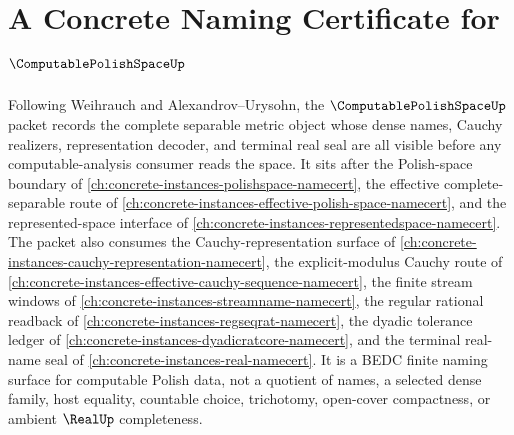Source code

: \chapter{A Concrete Naming Certificate for $\ComputablePolishSpaceUp$}
\label{ch:concrete-instances-computable-polish-space-namecert}

Following Weihrauch and Alexandrov--Urysohn, the $\ComputablePolishSpaceUp$ packet records the complete separable metric object whose dense names, Cauchy realizers, representation decoder, and terminal real seal are all visible before any computable-analysis consumer reads the space. It sits after the Polish-space boundary of \autoref{ch:concrete-instances-polishspace-namecert}, the effective complete-separable route of \autoref{ch:concrete-instances-effective-polish-space-namecert}, and the represented-space interface of \autoref{ch:concrete-instances-representedspace-namecert}. The packet also consumes the Cauchy-representation surface of \autoref{ch:concrete-instances-cauchy-representation-namecert}, the explicit-modulus Cauchy route of \autoref{ch:concrete-instances-effective-cauchy-sequence-namecert}, the finite stream windows of \autoref{ch:concrete-instances-streamname-namecert}, the regular rational readback of \autoref{ch:concrete-instances-regseqrat-namecert}, the dyadic tolerance ledger of \autoref{ch:concrete-instances-dyadicratcore-namecert}, and the terminal real-name seal of \autoref{ch:concrete-instances-real-namecert}. It is a BEDC finite naming surface for computable Polish data, not a quotient of names, a selected dense family, host equality, countable choice, trichotomy, open-cover compactness, or ambient $\RealUp$ completeness.


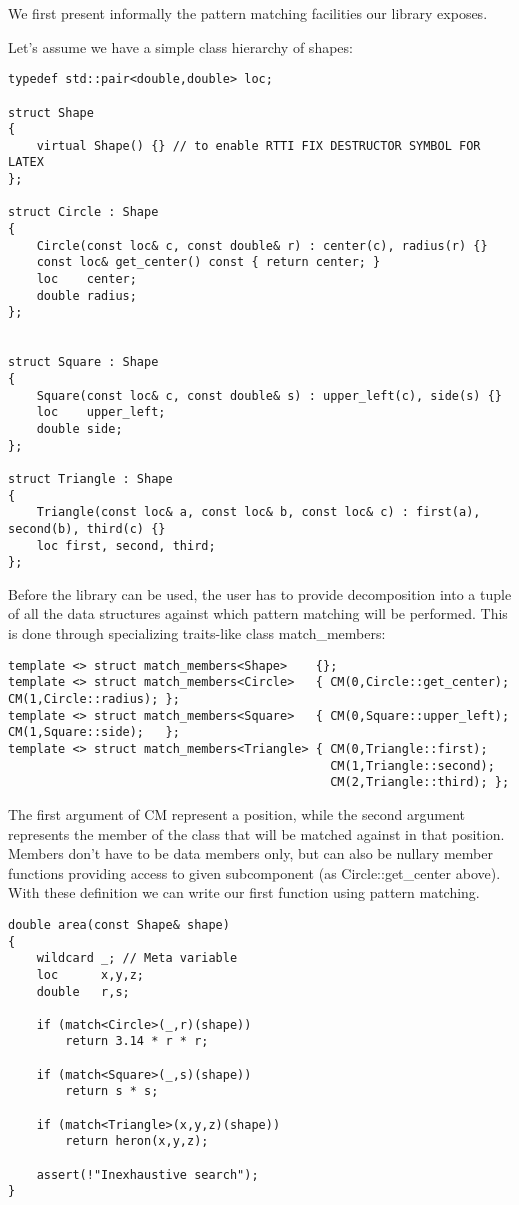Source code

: \documentclass[submission,copyright]{eptcs}
\begin{document}
We first present informally the pattern matching facilities our library exposes.

Let's assume we have a simple class hierarchy of shapes:

\begin{lstlisting}
typedef std::pair<double,double> loc;

struct Shape
{
    virtual Shape() {} // to enable RTTI FIX DESTRUCTOR SYMBOL FOR LATEX
};

struct Circle : Shape
{
    Circle(const loc& c, const double& r) : center(c), radius(r) {}
    const loc& get_center() const { return center; }
    loc    center;
    double radius;
};


struct Square : Shape
{
    Square(const loc& c, const double& s) : upper_left(c), side(s) {}
    loc    upper_left;
    double side;
};

struct Triangle : Shape
{
    Triangle(const loc& a, const loc& b, const loc& c) : first(a), second(b), third(c) {}
    loc first, second, third;
};
\end{lstlisting}

Before the library can be used, the user has to provide decomposition into a 
tuple of all the data structures against which pattern matching will be 
performed. This is done through specializing traits-like class match\_members:

\begin{lstlisting}
template <> struct match_members<Shape>    {};
template <> struct match_members<Circle>   { CM(0,Circle::get_center); CM(1,Circle::radius); };
template <> struct match_members<Square>   { CM(0,Square::upper_left); CM(1,Square::side);   };
template <> struct match_members<Triangle> { CM(0,Triangle::first);    
                                             CM(1,Triangle::second); 
                                             CM(2,Triangle::third); };
\end{lstlisting}

The first argument of CM represent a position, while the second argument 
represents the member of the class that will be matched against in that position. 
Members don't have to be data members only, but can also be nullary member 
functions providing access to given subcomponent (as Circle::get\_center above).
With these definition we can write our first function using pattern matching.

\begin{lstlisting}
double area(const Shape& shape)
{
    wildcard _; // Meta variable
    loc      x,y,z;
    double   r,s;

    if (match<Circle>(_,r)(shape))
        return 3.14 * r * r;

    if (match<Square>(_,s)(shape))
        return s * s;

    if (match<Triangle>(x,y,z)(shape))
        return heron(x,y,z);

    assert(!"Inexhaustive search");
}
\end{lstlisting}
\end{document}
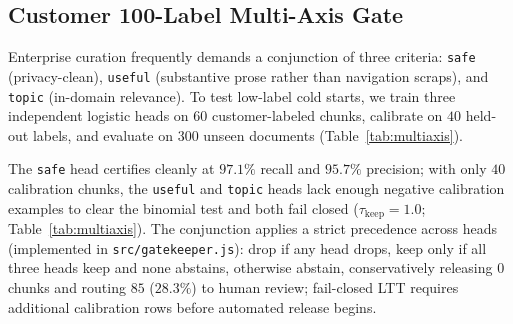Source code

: \documentclass{article}
\begin{document}
\subsection{Customer 100-Label Multi-Axis Gate}
\label{sec:ltt-multi}
Enterprise curation frequently demands a conjunction of three criteria: \texttt{safe} (privacy-clean), \texttt{useful} (substantive prose rather than navigation scraps), and \texttt{topic} (in-domain relevance). To test low-label cold starts, we train three independent logistic heads on $60$ customer-labeled chunks, calibrate on $40$ held-out labels, and evaluate on $300$ unseen documents (Table~\ref{tab:multiaxis}).

\begin{table}[t]
\caption{Customer 100-label multi-axis gate ($60$ train, $40$ calibration, $300$ held-out). Uncertifiable heads fail closed at $\tau_{\text{keep}}=1.0$.}
\label{tab:multiaxis}
\vskip 0.08in
\begin{center}
\end{center}
\vskip -0.14in
\end{table}

The \texttt{safe} head certifies cleanly at $97.1\%$ recall and $95.7\%$ precision; with only $40$ calibration chunks, the \texttt{useful} and \texttt{topic} heads lack enough negative calibration examples to clear the binomial test and both fail closed ($\tau_{\text{keep}}=1.0$; Table~\ref{tab:multiaxis}). The conjunction applies a strict precedence across heads (implemented in \texttt{src/gatekeeper.js}): drop if any head drops, keep only if all three heads keep and none abstains, otherwise abstain, conservatively releasing $0$ chunks and routing $85$ ($28.3\%$) to human review; fail-closed LTT requires additional calibration rows before automated release begins.
\end{document}
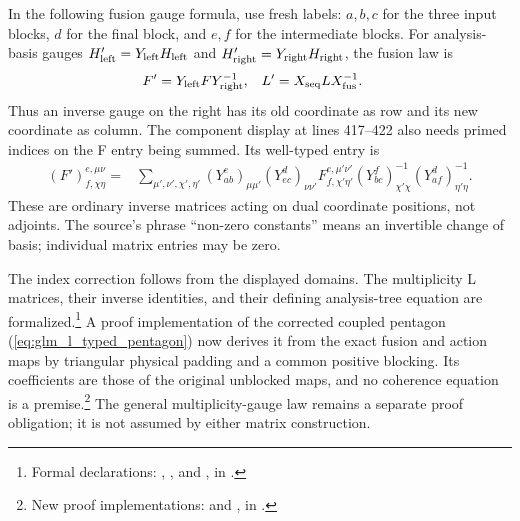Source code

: \documentclass{article}
\begin{document}
In the following fusion gauge formula, use fresh labels: $a,b,c$ for the
three input blocks, $d$ for the final block, and $e,f$ for the intermediate
blocks. For analysis-basis gauges $H'_{\rm left}=Y_{\rm left}H_{\rm left}$ and
$H'_{\rm right}=Y_{\rm right}H_{\rm right}$, the fusion law is
\begin{align}
    F' & =Y_{\rm left}F Y_{\rm right}^{-1}, &
    L' & =X_{\rm seq}L X_{\rm fus}^{-1}.
    \label{eq:glm_l_gauge_matrices}
\end{align}
Thus an inverse gauge on the right has its old coordinate as row and its
new coordinate as column. The component display at lines 417--422 also
needs primed indices on the F entry being summed. Its well-typed entry is
\begin{align}
    (F')_{f,\chi\eta}^{e,\mu\nu}
    ={} & \sum_{\mu',\nu',\chi',\eta'}
    (Y_{ab}^{e})_{\mu\mu'}(Y_{ec}^{d})_{\nu\nu'}
    F_{f,\chi'\eta'}^{e,\mu'\nu'}
    (Y_{bc}^{f})^{-1}_{\chi'\chi}
    (Y_{af}^{d})^{-1}_{\eta'\eta}.
    \label{eq:glm_l_typed_f_gauge}
\end{align}
These are ordinary inverse matrices acting on dual coordinate positions,
not adjoints. The source's phrase ``non-zero constants'' means an
invertible change of basis; individual matrix entries may be zero.

The index correction follows from the displayed domains. The multiplicity
L matrices, their inverse identities, and their defining analysis-tree
equation are formalized.\footnote{Formal declarations:
    ,
    , and
    , in
    .}
A proof implementation of the corrected coupled pentagon
(\ref{eq:glm_l_typed_pentagon}) now derives it from the exact fusion and
action maps by triangular physical padding and a common positive blocking.
Its coefficients are those of the original unblocked maps, and no
coherence equation is a premise.\footnote{New proof implementations:
     and
    , in
    .}
The general multiplicity-gauge law remains a separate proof obligation;
it is not assumed by either matrix construction.



\end{document}
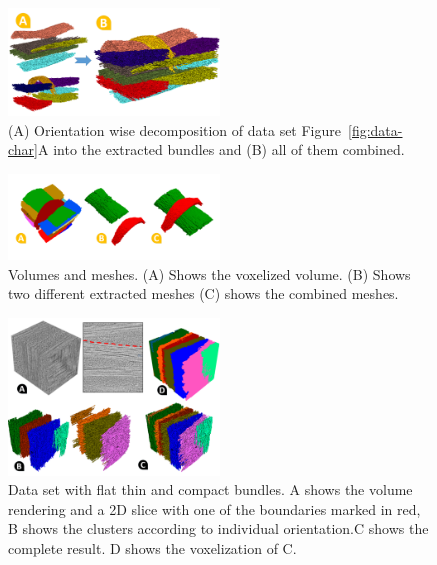 %	


\begin{figure}[h]
\centering
	\includegraphics[width=0.5\textwidth]{imagesMT2014/all_clusters.PNG}
	\caption{(A) Orientation wise decomposition of data set Figure~\ref{fig:data-char}A into the extracted bundles and (B) all of them combined.}
	\label{fig:crop-16-decomp}
\end{figure}
\begin{figure}[h]
  \centering
   \includegraphics[width=0.5\textwidth]{imagesMT2014/mesh_2_C.png}
   \caption{Volumes and  meshes. (A) Shows the voxelized volume. (B) Shows two different extracted meshes (C) shows the combined meshes.}
   \label{fig:mesh}
   \end{figure}
\begin{figure}
\centering
	\includegraphics[width=0.5\textwidth]{imagesMT2014/crop-6-J_2.PNG}
	\caption{Data set with flat thin and compact bundles. A shows the volume rendering and a 2D slice with one of the boundaries marked in red, B shows the clusters according to individual orientation.C shows the complete result. D shows the voxelization of C.}
	\label{fig:prepreg}
\end{figure}
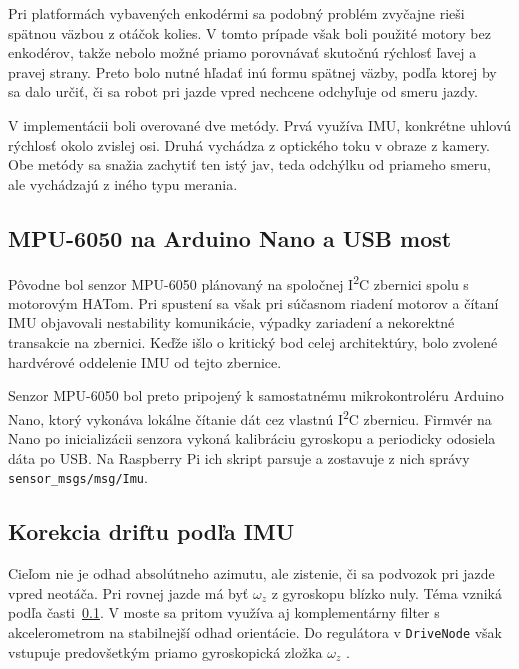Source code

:         Pri platformách vybavených enkodérmi sa podobný problém zvyčajne rieši spätnou väzbou z otáčok kolies. V tomto prípade však boli použité motory bez enkodérov, takže nebolo možné priamo porovnávať skutočnú rýchlosť ľavej a pravej strany. Preto bolo nutné hľadať inú formu spätnej väzby, podľa ktorej by sa dalo určiť, či sa robot pri jazde vpred nechcene odchyľuje od smeru jazdy.
      
        V implementácii boli overované dve metódy. Prvá využíva IMU, konkrétne uhlovú rýchlosť okolo zvislej osi. Druhá vychádza z optického toku v obraze z kamery. Obe metódy sa snažia zachytiť ten istý jav, teda odchýlku od priameho smeru, ale vychádzajú z iného typu merania.
      
        \subsection{MPU-6050 na Arduino Nano a USB most}
        \label{sec:mpu6050-nano-usb}
      
        Pôvodne bol senzor MPU-6050 plánovaný na spoločnej I\textsuperscript{2}C zbernici spolu s motorovým HATom. Pri spustení sa však pri súčasnom riadení motorov a čítaní IMU objavovali nestability komunikácie, výpadky zariadení a nekorektné transakcie na zbernici. Keďže išlo o kritický bod celej architektúry, bolo zvolené hardvérové oddelenie IMU od tejto zbernice.
      
        Senzor MPU-6050 bol preto pripojený k samostatnému mikrokontroléru Arduino Nano, ktorý vykonáva lokálne čítanie dát cez vlastnú I\textsuperscript{2}C zbernicu. Firmvér na Nano po inicializácii senzora vykoná kalibráciu gyroskopu a periodicky odosiela dáta po USB. Na Raspberry Pi ich skript  parsuje a zostavuje z nich správy \texttt{sensor\_msgs/msg/Imu}.
      
        \subsection{Korekcia driftu podľa IMU}
      
        Cieľom nie je odhad absolútneho azimutu, ale zistenie, či sa podvozok pri jazde vpred neotáča. Pri rovnej jazde má byť $\omega_z$ z gyroskopu blízko nuly. Téma  vzniká podľa časti~\ref{sec:mpu6050-nano-usb}. V moste sa pritom využíva aj komplementárny filter s akcelerometrom na stabilnejší odhad orientácie. Do regulátora v \texttt{DriveNode} však vstupuje predovšetkým priamo gyroskopická zložka $\omega_z$ .
      
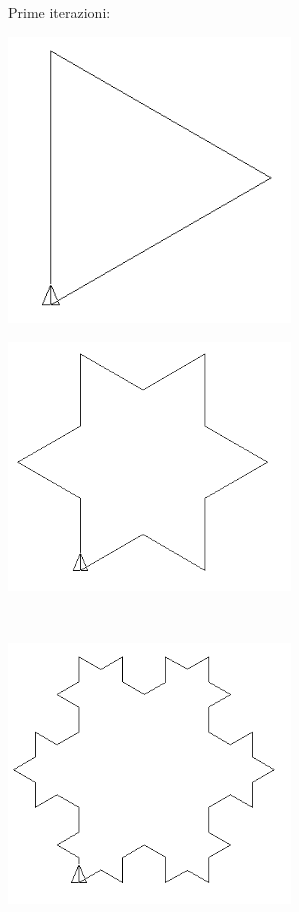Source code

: Prime iterazioni:
\begin{center}
	\begin{minipage}{7.5cm}
		\includegraphics[width=7.5cm]{pics/linden-flocon1.png}
	\end{minipage}
	\begin{minipage}{7.5cm}
		\includegraphics[width=7.5cm]{pics/linden-flocon2.png}
	\end{minipage}\\
	\begin{minipage}{7.5cm}
		\includegraphics[width=7.5cm]{pics/linden-flocon3.png}

\end{minipage}
\end{center}
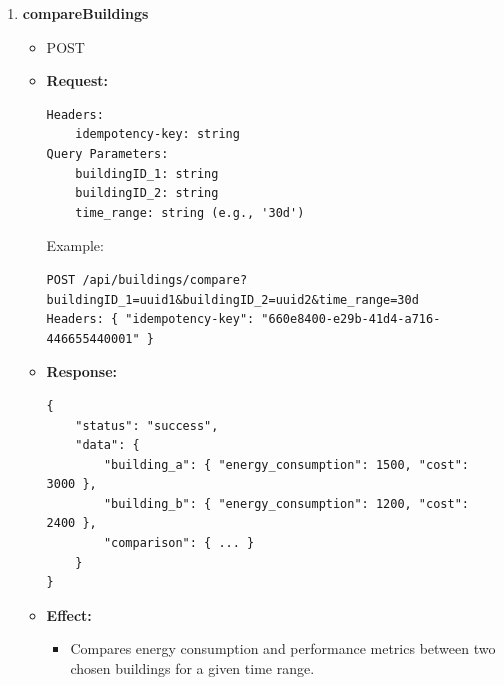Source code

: \documentclass[12pt, a4paper]{article}
\begin{document}
\begin{enumerate}
\begin{itemize}
\begin{verbatim}
{
    "status": "success",
    "message": "Building successfully deleted"
}
        \end{verbatim}
        \item \textbf{Effect:}
        \begin{itemize}
            \item  Removes a building from the database.
            \item Requires ADMIN access
        \end{itemize}
    \end{itemize}
    \item \textbf{compareBuildings}
    \begin{itemize}
        \item POST 
        \item \textbf{Request:}
        \begin{verbatim}
Headers:
    idempotency-key: string
Query Parameters:
    buildingID_1: string
    buildingID_2: string
    time_range: string (e.g., '30d')
        \end{verbatim}
        Example:
        \begin{verbatim}
POST /api/buildings/compare?buildingID_1=uuid1&buildingID_2=uuid2&time_range=30d
Headers: { "idempotency-key": "660e8400-e29b-41d4-a716-446655440001" }
        \end{verbatim}
        \item \textbf{Response:}
        \begin{verbatim}
{
    "status": "success",
    "data": {
        "building_a": { "energy_consumption": 1500, "cost": 3000 },
        "building_b": { "energy_consumption": 1200, "cost": 2400 },
        "comparison": { ... }
    }
}
        \end{verbatim}
        \item \textbf{Effect:}
        \begin{itemize}
            \item Compares energy consumption and performance metrics between two chosen buildings for a given time range.
        \end{itemize}
    \end{itemize}
\end{enumerate}
\end{document}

(ACTIVITY) The lines holding the string "safe" in the listing above are what you should copy out.

(COMPLETED EXERCISE)
Enterprise curation frequently demands a conjunction of three criteria: \texttt{safe} (privacy-clean), \texttt{useful} (substantive prose rather than navigation scraps), and \texttt{topic} (in-domain relevance). To test low-label cold starts, we train three independent logistic heads on $60$ customer-labeled chunks, calibrate on $40$ held-out labels, and evaluate on $300$ unseen documents (Table~\ref{tab:multiaxis}).
The \texttt{safe} head certifies cleanly at $97.1\%$ recall and $95.7\%$ precision; with only $40$ calibration chunks, the \texttt{useful} and \texttt{topic} heads lack enough negative calibration examples to clear the binomial test and both fail closed ($\tau_{\text{keep}}=1.0$; Table~\ref{tab:multiaxis}). The conjunction applies a strict precedence across heads (implemented in \texttt{src/gatekeeper.js}): drop if any head drops, keep only if all three heads keep and none abstains, otherwise abstain, conservatively releasing $0$ chunks and routing $85$ ($28.3\%$) to human review; fail-closed LTT requires additional calibration rows before automated release begins.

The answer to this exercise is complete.